Walau telah memiliki tim yang menangani penyerahan bantuan, siapapun yang ingin membantu masyarakat luas sering menyelinap keinginan merasakan suasana kebatinan bertemu mereka yang dibantu. Mereka ingin lebih mengerti dan memahami suasana kebatinan masyarakat yang memerlukann bantuan. Katakanlah semacam sikap meresapi derita dan nestapa sesungguhnya agar makin mempertajam kepekaan sosial. Ingin mendengar langsung denyut nadi dan nurani mereka yang perlu perhatian.
Kalau sekedar ingin mengecek apakah bantuan benar-benar telah diterima rasanya terlalu klise. Apa yang dilakukan Presiden Jokowi, lebih sebagai sebuah pengembaraan batin untuk makin memberikan semangat kepedulian dan perhatian pada rakyat yang dipimpinnya. Juga, sebagai proses pendidikan untuk mengajak seluruh rakyat yang memiliki kemampuan agar peduli kepada sesama.

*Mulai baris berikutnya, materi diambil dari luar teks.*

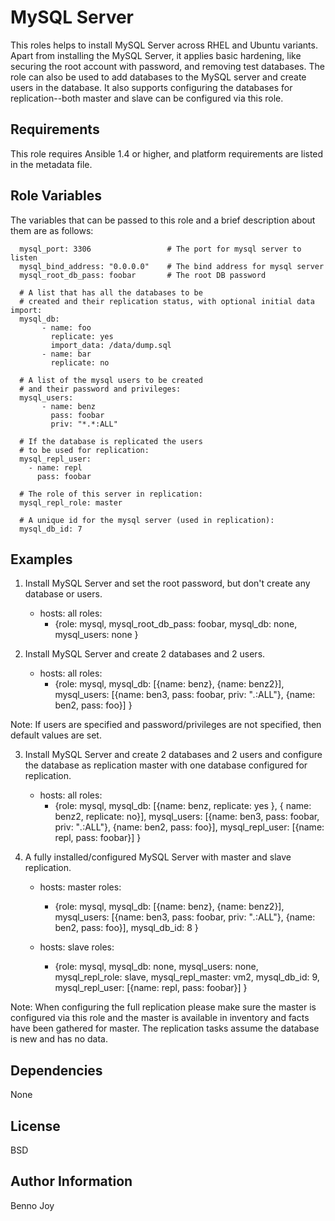 MySQL Server
============

This roles helps to install MySQL Server across RHEL and Ubuntu variants.
Apart from installing the MySQL Server, it applies basic hardening, like
securing the root account with password, and removing test databases. The role
can also be used to add databases to the MySQL server and create users in the
database. It also supports configuring the databases for replication--both
master and slave can be configured via this role.

Requirements
------------

This role requires Ansible 1.4 or higher, and platform requirements are listed
in the metadata file.

Role Variables
--------------

The variables that can be passed to this role and a brief description about
them are as follows:

      mysql_port: 3306                 # The port for mysql server to listen
      mysql_bind_address: "0.0.0.0"    # The bind address for mysql server
      mysql_root_db_pass: foobar       # The root DB password

      # A list that has all the databases to be
      # created and their replication status, with optional initial data import:
      mysql_db:                                 
           - name: foo
             replicate: yes
             import_data: /data/dump.sql
           - name: bar
             replicate: no

      # A list of the mysql users to be created
      # and their password and privileges:
      mysql_users:                              
           - name: benz
             pass: foobar
             priv: "*.*:ALL"

      # If the database is replicated the users
      # to be used for replication:
      mysql_repl_user:                          
        - name: repl
          pass: foobar

      # The role of this server in replication:
      mysql_repl_role: master

      # A unique id for the mysql server (used in replication):
      mysql_db_id: 7

Examples
--------

1) Install MySQL Server and set the root password, but don't create any
database or users.

      - hosts: all
        roles:
        - {role: mysql, mysql_root_db_pass: foobar, mysql_db: none, mysql_users: none }

2) Install MySQL Server and create 2 databases and 2 users.

      - hosts: all
        roles:
         - {role: mysql, mysql_db: [{name: benz},
                                    {name: benz2}],
            mysql_users: [{name: ben3, pass: foobar, priv: "*.*:ALL"},
                          {name: ben2, pass: foo}] }

Note: If users are specified and password/privileges are not specified, then
default values are set.

3) Install MySQL Server and create 2 databases and 2 users and configure the
database as replication master with one database configured for replication.

      - hosts: all
        roles:
         - {role: mysql, mysql_db: [{name: benz, replicate: yes },
                                    { name: benz2, replicate: no}], 
                         mysql_users: [{name: ben3, pass: foobar, priv: "*.*:ALL"},
                                       {name: ben2, pass: foo}],
                         mysql_repl_user: [{name: repl, pass: foobar}] }

4) A fully installed/configured MySQL Server with master and slave
replication.

      - hosts: master
        roles:
         - {role: mysql, mysql_db: [{name: benz}, {name: benz2}],
                         mysql_users: [{name: ben3, pass: foobar, priv: "*.*:ALL"},
                                       {name: ben2, pass: foo}],
                         mysql_db_id: 8 }

      - hosts: slave
        roles:
         - {role: mysql, mysql_db: none, mysql_users: none,
                  mysql_repl_role: slave, mysql_repl_master: vm2,
                  mysql_db_id: 9, mysql_repl_user: [{name: repl, pass: foobar}] }

Note: When configuring the full replication please make sure the master is
configured via this role and the master is available in inventory and facts
have been gathered for master. The replication tasks assume the database is
new and has no data.


Dependencies
------------

None

License
-------

BSD

Author Information
------------------

Benno Joy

Dengan mencermati video proses penyerahan bantuan, yang berlangsung di malam hari serta masuk ke sudut-sudut sempit, dengan resiko kesehatan terinfeksi Covid-19, seharusnya menjadi pelajaran berharga tentang nilai kepedulian. Presiden Jokowi memperlihatkan empati dan perhatian langsung kepada rakyat lapisan bawah. Beliau bukan sekedar memberi contoh tetapi terjun langsung ‘menjadi’ contoh.
Jika Presiden saja masuk ke sudut-sudut sempit kehidupan rakyat, seharusnya mereka yang berada dalam posisi kepemimpinan dalam tingkatan lainnya, lebih semangat dan giat lagi peduli kepada rakyat. Demikianlah seharusnya.